# [Exercise description]
With all pictures omitted, return verbatim the lines from the beginning of the records below through the line containing "## Executive Summary".

# [Data for analysis]
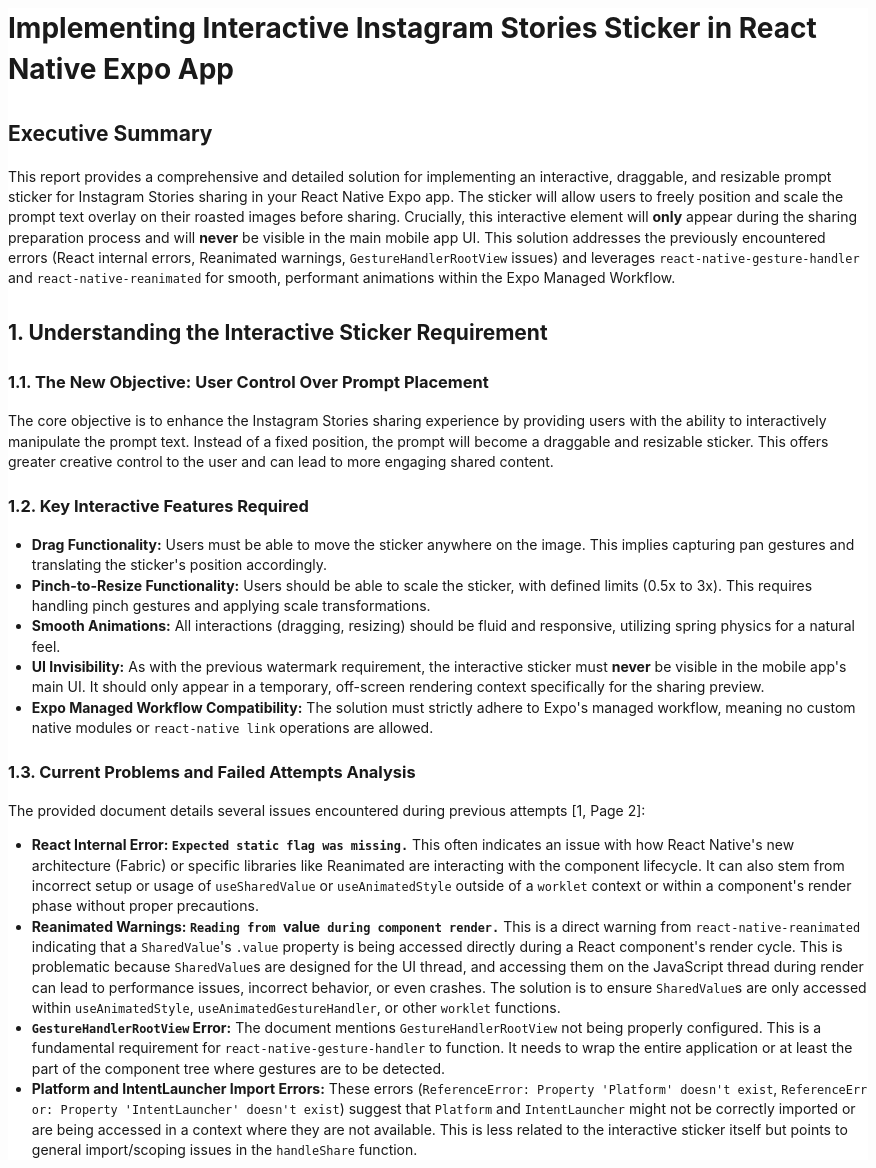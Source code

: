 # Implementing Interactive Instagram Stories Sticker in React Native Expo App

## Executive Summary
This report provides a comprehensive and detailed solution for implementing an interactive, draggable, and resizable prompt sticker for Instagram Stories sharing in your React Native Expo app. The sticker will allow users to freely position and scale the prompt text overlay on their roasted images before sharing. Crucially, this interactive element will **only** appear during the sharing preparation process and will **never** be visible in the main mobile app UI. This solution addresses the previously encountered errors (React internal errors, Reanimated warnings, `GestureHandlerRootView` issues) and leverages `react-native-gesture-handler` and `react-native-reanimated` for smooth, performant animations within the Expo Managed Workflow.

## 1. Understanding the Interactive Sticker Requirement

### 1.1. The New Objective: User Control Over Prompt Placement

The core objective is to enhance the Instagram Stories sharing experience by providing users with the ability to interactively manipulate the prompt text. Instead of a fixed position, the prompt will become a draggable and resizable sticker. This offers greater creative control to the user and can lead to more engaging shared content.

### 1.2. Key Interactive Features Required

*   **Drag Functionality:** Users must be able to move the sticker anywhere on the image. This implies capturing pan gestures and translating the sticker's position accordingly.
*   **Pinch-to-Resize Functionality:** Users should be able to scale the sticker, with defined limits (0.5x to 3x). This requires handling pinch gestures and applying scale transformations.
*   **Smooth Animations:** All interactions (dragging, resizing) should be fluid and responsive, utilizing spring physics for a natural feel.
*   **UI Invisibility:** As with the previous watermark requirement, the interactive sticker must **never** be visible in the mobile app's main UI. It should only appear in a temporary, off-screen rendering context specifically for the sharing preview.
*   **Expo Managed Workflow Compatibility:** The solution must strictly adhere to Expo's managed workflow, meaning no custom native modules or `react-native link` operations are allowed.

### 1.3. Current Problems and Failed Attempts Analysis

The provided document details several issues encountered during previous attempts [1, Page 2]:

*   **React Internal Error: `Expected static flag was missing.`** This often indicates an issue with how React Native's new architecture (Fabric) or specific libraries like Reanimated are interacting with the component lifecycle. It can also stem from incorrect setup or usage of `useSharedValue` or `useAnimatedStyle` outside of a `worklet` context or within a component's render phase without proper precautions.
*   **Reanimated Warnings: `Reading from `value` during component render.`** This is a direct warning from `react-native-reanimated` indicating that a `SharedValue`'s `.value` property is being accessed directly during a React component's render cycle. This is problematic because `SharedValue`s are designed for the UI thread, and accessing them on the JavaScript thread during render can lead to performance issues, incorrect behavior, or even crashes. The solution is to ensure `SharedValue`s are only accessed within `useAnimatedStyle`, `useAnimatedGestureHandler`, or other `worklet` functions.
*   **`GestureHandlerRootView` Error:** The document mentions `GestureHandlerRootView` not being properly configured. This is a fundamental requirement for `react-native-gesture-handler` to function. It needs to wrap the entire application or at least the part of the component tree where gestures are to be detected.
*   **Platform and IntentLauncher Import Errors:** These errors (`ReferenceError: Property 'Platform' doesn't exist`, `ReferenceError: Property 'IntentLauncher' doesn't exist`) suggest that `Platform` and `IntentLauncher` might not be correctly imported or are being accessed in a context where they are not available. This is less related to the interactive sticker itself but points to general import/scoping issues in the `handleShare` function.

# [Output of the task]
Source code

: # Implementing Interactive Instagram Stories Sticker in React Native Expo App

## Executive Summary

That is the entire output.